Saved data entries:
--- START ---

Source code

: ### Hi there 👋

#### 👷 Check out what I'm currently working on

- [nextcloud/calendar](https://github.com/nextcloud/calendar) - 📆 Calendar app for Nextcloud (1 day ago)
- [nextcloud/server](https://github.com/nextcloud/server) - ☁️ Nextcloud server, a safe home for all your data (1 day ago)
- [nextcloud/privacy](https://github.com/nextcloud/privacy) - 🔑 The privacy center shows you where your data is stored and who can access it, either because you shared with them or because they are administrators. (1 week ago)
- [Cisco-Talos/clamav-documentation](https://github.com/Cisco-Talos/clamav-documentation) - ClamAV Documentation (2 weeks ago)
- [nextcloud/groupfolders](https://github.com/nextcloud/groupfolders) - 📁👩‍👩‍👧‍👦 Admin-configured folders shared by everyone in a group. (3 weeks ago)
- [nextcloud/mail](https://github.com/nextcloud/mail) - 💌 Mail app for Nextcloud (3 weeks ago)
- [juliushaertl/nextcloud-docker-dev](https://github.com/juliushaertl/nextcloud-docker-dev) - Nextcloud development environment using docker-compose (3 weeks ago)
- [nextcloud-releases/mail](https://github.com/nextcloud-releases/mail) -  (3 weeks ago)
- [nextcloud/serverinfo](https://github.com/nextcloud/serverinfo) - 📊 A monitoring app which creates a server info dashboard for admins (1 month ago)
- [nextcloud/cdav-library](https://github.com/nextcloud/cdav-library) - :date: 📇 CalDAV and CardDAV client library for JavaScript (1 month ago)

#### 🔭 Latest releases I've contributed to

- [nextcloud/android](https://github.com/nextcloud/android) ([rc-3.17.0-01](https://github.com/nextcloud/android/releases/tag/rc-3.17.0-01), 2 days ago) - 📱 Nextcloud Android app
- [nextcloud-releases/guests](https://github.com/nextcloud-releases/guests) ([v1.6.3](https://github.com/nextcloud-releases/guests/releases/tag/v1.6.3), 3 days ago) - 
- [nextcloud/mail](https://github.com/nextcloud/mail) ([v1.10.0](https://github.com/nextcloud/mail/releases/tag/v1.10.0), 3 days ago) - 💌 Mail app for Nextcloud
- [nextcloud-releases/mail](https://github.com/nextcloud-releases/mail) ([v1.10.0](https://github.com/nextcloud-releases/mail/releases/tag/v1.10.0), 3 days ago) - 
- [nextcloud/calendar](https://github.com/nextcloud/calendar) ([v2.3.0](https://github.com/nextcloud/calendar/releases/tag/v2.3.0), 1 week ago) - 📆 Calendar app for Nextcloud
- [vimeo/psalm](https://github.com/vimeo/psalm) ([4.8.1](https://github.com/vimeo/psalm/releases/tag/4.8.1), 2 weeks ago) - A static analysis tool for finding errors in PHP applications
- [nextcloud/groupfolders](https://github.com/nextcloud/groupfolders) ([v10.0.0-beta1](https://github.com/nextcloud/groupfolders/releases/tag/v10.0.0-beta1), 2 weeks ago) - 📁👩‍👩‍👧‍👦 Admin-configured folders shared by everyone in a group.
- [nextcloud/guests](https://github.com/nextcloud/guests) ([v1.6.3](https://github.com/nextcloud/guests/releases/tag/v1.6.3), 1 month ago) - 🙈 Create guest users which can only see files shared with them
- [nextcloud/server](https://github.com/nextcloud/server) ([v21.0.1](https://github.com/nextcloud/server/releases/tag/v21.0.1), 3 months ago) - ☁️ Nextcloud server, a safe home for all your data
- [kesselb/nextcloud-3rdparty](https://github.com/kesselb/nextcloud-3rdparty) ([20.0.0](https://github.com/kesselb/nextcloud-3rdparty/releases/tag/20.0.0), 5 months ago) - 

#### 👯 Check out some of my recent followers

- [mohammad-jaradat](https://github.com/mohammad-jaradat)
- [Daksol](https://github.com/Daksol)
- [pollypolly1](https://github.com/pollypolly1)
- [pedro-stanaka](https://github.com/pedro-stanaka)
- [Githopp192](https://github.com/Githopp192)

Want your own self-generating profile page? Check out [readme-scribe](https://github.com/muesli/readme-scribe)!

--- END ---

▶ **EXERCISE INSTRUCTIONS**
Start at the first line of the data above. Stop after the line containing "admins (1 month ago)", reproducing each line exactly and adding nothing.

▶ **RESULT**
Source code

: ### Hi there 👋

#### 👷 Check out what I'm currently working on

- [nextcloud/calendar](https://github.com/nextcloud/calendar) - 📆 Calendar app for Nextcloud (1 day ago)
- [nextcloud/server](https://github.com/nextcloud/server) - ☁️ Nextcloud server, a safe home for all your data (1 day ago)
- [nextcloud/privacy](https://github.com/nextcloud/privacy) - 🔑 The privacy center shows you where your data is stored and who can access it, either because you shared with them or because they are administrators. (1 week ago)
- [Cisco-Talos/clamav-documentation](https://github.com/Cisco-Talos/clamav-documentation) - ClamAV Documentation (2 weeks ago)
- [nextcloud/groupfolders](https://github.com/nextcloud/groupfolders) - 📁👩‍👩‍👧‍👦 Admin-configured folders shared by everyone in a group. (3 weeks ago)
- [nextcloud/mail](https://github.com/nextcloud/mail) - 💌 Mail app for Nextcloud (3 weeks ago)
- [juliushaertl/nextcloud-docker-dev](https://github.com/juliushaertl/nextcloud-docker-dev) - Nextcloud development environment using docker-compose (3 weeks ago)
- [nextcloud-releases/mail](https://github.com/nextcloud-releases/mail) -  (3 weeks ago)
- [nextcloud/serverinfo](https://github.com/nextcloud/serverinfo) - 📊 A monitoring app which creates a server info dashboard for admins (1 month ago)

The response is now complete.